As if investors weren't charged up enough about renewable energy stocks over the past year, clean energy businesses are once again garnering attention since President Biden recently unveiled his $2 trillion infrastructure plan -- a plan that emphasizes updating the power grid and adopting renewable energy solutions. Among other things, the American Jobs Plan includes a 10-year extension and phase down of the investment tax credit.

While investors recognize that Biden's infrastructure plan represents a potential tailwind for solar stocks, choosing the best sun-centric stock can be overwhelming, and plenty of solar stocks have burned investors over the years. Fortunately for them, Enphase Energy (ENPH -6.55%) is a solar stock that they can warm up to.

An April calendar beside a small plant.

Image source: Getty Images.

Take a gander at how much green this company generates

It's no wonder why Enphase delighted shareholders when it announced Q4 2020 earnings -- the company reported diluted EPS of $0.50, while analysts had expected the company to report only $0.40 per share. But it's not the profit that I found so impressive -- it's the cash flow.

In the last quarter of 2020, Enphase reported $84 million in cash from operating activities. Take into account the first three quarters of the year, and Enphase generated $216.3 million in operating cash flow for 2020, approximately 28% of the $774.4 million that it booked on the top line. To put this in perspective, let's take a look how SolarEdge Technologies (SEDG -9.07%), one of Enphase's leading competitors, fared. In 2020, SolarEdge reported sales of about $1.5 billion -- nearly twice that of Enphase -- but operating cash flow of only $223 million, or 15% of revenue.

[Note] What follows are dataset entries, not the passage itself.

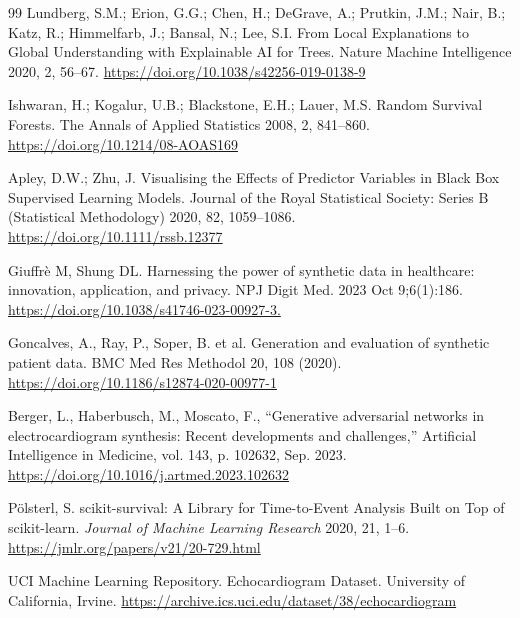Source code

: \documentclass[a4paper,12pt]{article}
\begin{document}
\begin{thebibliography}{99}
 Lundberg, S.M.; Erion, G.G.; Chen, H.; DeGrave, A.; Prutkin, J.M.; Nair, B.; Katz, R.; Himmelfarb, J.; Bansal, N.; Lee, S.I. From Local Explanations to Global Understanding with Explainable AI for Trees. Nature Machine Intelligence 2020, 2, 56–67. \url{https://doi.org/10.1038/s42256-019-0138-9}


 Ishwaran, H.; Kogalur, U.B.; Blackstone, E.H.; Lauer, M.S. Random Survival Forests. The Annals of Applied Statistics 2008, 2, 841–860. \url{https://doi.org/10.1214/08-AOAS169}


 Apley, D.W.; Zhu, J. Visualising the Effects of Predictor Variables in Black Box Supervised Learning Models. Journal of the Royal Statistical Society: Series B (Statistical Methodology) 2020, 82, 1059–1086. \url{https://doi.org/10.1111/rssb.12377}

 Giuffrè M, Shung DL. Harnessing the power of synthetic data in healthcare: innovation, application, and privacy. NPJ Digit Med. 2023 Oct 9;6(1):186. 
\url{https://doi.org/10.1038/s41746-023-00927-3.} 

 Goncalves, A., Ray, P., Soper, B. et al. Generation and evaluation of synthetic patient data. BMC Med Res Methodol 20, 108 (2020). 
\url{https://doi.org/10.1186/s12874-020-00977-1}

Berger, L., Haberbusch, M., Moscato, F., “Generative adversarial networks in electrocardiogram synthesis: Recent developments and challenges,” Artificial Intelligence in Medicine, vol. 143, p. 102632, Sep. 2023.
\url{https://doi.org/10.1016/j.artmed.2023.102632}



 Pölsterl, S. scikit-survival: A Library for Time-to-Event Analysis Built on Top of scikit-learn. \textit{Journal of Machine Learning Research} 2020, 21, 1--6. \url{https://jmlr.org/papers/v21/20-729.html}

 UCI Machine Learning Repository. Echocardiogram Dataset. University of California, Irvine. \url{https://archive.ics.uci.edu/dataset/38/echocardiogram}

\end{thebibliography}
\end{document}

ENPH Cash from Operations (Annual) Chart
Data by YCharts.

Take into account Enphase's free cash flow and the picture looks even better. In 2020, Enphase generated a company record, $198.9 million in free cash flow, representing 26% of its overall sales -- a steady improvement over the 4% and 20% that it had in 2018 and 2019, respectively, according to Morningstar. How did SolarEdge do in terms of free cash flow as a percentage of sales last year? In 2020, SolarEdge's free cash flow accounted for about 7% of sales, representing a steady decline from the 16% and 14% that it reported in 2018 and 2019, respectively.

Another way the financials sparkle

Besides the impressive cash flow generation, the company's strong balance sheet signals that the company is in sound financial health. Enphase ended 2020 with $330 million in total debt -- but take into account the company's $679 million in cash and cash equivalents, and you'll find the company ended 2020 with a net cash position of $349 million, an extremely advantageous position considering the turmoil that the global pandemic is wreaking on so many other companies.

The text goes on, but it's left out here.